These Are The Best And Worst Performing Assets Of 2017

Courtesy of Zero Hedge

Looking back at the blazing performance of virtually all assets in 2017, Deutsche Bank's Jim Reid writes that there are a few things that stand out:

  1. Of the regular 39 assets in our sample, a very impressive 38 finished with a positive total return in USD terms and 36 did so in local currency terms.
  2. The S&P 500 (+21.8%) ended the year with a positive return in every month – the first time this has ever happened in the 90 years of monthly data we have and;
  3. Bunds were the worst performer out of the 39 assets in local currency terms. This is interesting as there is a perception that Bunds are bullet proof given the lack of supply and extreme ECB QE. However the fact that most of the curve still has a negative yield and that 2017 ended with the German economy growing at an annualised rate of over 4% nominal means that even Bunds couldn't defy valuation gravity last year.

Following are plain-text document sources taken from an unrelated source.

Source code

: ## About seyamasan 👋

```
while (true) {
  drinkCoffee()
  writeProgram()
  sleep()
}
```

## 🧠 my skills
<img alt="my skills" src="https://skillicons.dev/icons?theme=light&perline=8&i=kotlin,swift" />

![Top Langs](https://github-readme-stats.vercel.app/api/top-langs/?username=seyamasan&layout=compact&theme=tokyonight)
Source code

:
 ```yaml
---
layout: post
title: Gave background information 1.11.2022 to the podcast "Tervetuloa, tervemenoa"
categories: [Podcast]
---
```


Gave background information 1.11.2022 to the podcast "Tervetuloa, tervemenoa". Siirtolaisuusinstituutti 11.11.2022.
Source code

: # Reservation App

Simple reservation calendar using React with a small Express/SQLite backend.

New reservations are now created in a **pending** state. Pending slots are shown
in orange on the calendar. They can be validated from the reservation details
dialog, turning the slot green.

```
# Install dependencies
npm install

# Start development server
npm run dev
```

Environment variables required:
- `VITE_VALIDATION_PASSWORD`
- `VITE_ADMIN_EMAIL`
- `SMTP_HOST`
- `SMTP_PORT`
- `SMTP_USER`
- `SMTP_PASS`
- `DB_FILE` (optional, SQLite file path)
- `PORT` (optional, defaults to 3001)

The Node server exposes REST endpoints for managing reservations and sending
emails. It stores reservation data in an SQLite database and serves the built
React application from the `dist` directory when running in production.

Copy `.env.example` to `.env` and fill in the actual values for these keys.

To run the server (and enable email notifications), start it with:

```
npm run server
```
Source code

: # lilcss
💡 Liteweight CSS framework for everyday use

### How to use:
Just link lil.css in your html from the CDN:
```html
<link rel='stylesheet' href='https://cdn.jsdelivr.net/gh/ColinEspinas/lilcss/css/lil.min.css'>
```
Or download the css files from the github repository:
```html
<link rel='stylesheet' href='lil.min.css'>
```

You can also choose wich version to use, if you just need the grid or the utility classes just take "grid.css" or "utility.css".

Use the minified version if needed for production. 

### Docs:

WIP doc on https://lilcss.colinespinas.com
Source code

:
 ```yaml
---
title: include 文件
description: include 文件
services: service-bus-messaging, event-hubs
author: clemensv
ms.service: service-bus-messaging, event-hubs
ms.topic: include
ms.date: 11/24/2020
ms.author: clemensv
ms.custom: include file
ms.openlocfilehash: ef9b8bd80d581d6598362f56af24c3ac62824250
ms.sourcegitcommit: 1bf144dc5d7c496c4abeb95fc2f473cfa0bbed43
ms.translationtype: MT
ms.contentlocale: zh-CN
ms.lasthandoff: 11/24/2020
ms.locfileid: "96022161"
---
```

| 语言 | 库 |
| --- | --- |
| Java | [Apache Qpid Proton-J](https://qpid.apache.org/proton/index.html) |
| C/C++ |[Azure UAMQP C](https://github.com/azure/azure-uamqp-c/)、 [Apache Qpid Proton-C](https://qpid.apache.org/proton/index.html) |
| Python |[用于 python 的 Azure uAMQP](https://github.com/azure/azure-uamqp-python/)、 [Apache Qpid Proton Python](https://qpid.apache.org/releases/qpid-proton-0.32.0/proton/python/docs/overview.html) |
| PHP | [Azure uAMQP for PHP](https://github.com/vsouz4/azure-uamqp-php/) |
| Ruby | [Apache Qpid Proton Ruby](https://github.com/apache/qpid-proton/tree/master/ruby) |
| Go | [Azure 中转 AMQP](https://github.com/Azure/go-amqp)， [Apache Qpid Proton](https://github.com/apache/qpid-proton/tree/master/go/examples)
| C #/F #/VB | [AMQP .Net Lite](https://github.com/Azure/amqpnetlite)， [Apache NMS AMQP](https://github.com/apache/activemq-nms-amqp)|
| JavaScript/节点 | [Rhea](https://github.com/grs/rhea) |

Speaking of bunds and the ECB, a brief tangent: today officially marks the point where ECB purchases halve in size from €60bn to €30bn per month. Notably, according to DB, the PSPP program might be reduced by relatively more than the CSPP meaning that Government purchases actually drop by more than 50%.

Indeed, "one of the biggest stories of 2018 will be how Government bond yields cope with the notable reduction of support from central banks. 2017 was still a peak year for the supply/demand technicals in Govvies. DB thinks 2018 will mark the first year in around 7-8 where QE from the big-3 (Fed, ECB, BoJ) doesn't increase relative to net issuance of the same regions' bonds. So the technicals will deteriorate for the first time this decade all other things being equal."

And now back to the 2017 performance review: as we – and most others – have noted numerous times, 2017 was the least volatile year on record when one considers the all-time or multi-year lows reached on a number of measures of volatility across asset classes. Synchronised and firm global growth, inflation which has not accelerated as much as expected and has continually disappointed relative to expectations, and global central bank liquidity which during the year was more or less at peak levels all help explain this. For markets, this has resulted in a bit of a perfect environment for positive returns across almost all asset classes.

Indeed of Deutsche Bank's 39 asset sample, amazingly 38 finished with a positive total return in USD terms and 36 did so in local currency terms.

The big story has been the relentless rally for equity markets. The S&P 500 (+21.8%) ended the year with a positive return in every month – the first time that has ever happened – while also extending its all-time record high.

The Hang Seng (+40.8% USD terms) also reached an all-time high and tops the list for local currency performance but is pipped in USD terms by the Greek Athex (+44.8% – USD) which takes the top spot following years of sub-par returns.  EM Equities (+37.5%), the Portugal General (+34.5%) and FTSE MIB (+33.4%) round out the top five. Four of the next five places are also occupied by equity markets however and include the DAX (+28.4%), European Banks (+27.8%), IBEX (+27.0%) and Stoxx 600 (+27.0%). It’s worth noting that European Banks are now up over +75% from their 2016 lows. For bonds, USD returns were solid, especially for Gilts (+11.7%) and EU Sovereigns (+14.2%). However the stronger Euro (+14.1%) during the year does mean that returns are closer to flat in local currency terms.

For completeness, Treasuries returned +2.5%. Those moves for rates/fx translate into a fairly strong year for credit in USD terms. In Europe returns were +16.1% (EU Fin Sen) to +23.3% (EU Fin Sub) while US returns were +4.6% (US Fin Sen) to +9.1% (US Fin Sub).

Finally for commodity markets, Copper (+31.7%) was the big outperformer, while Gold (+13.1%) and WTI (+12.5%) prices also rose. Only Corn (-0.4%) failed to finish with a positive total return.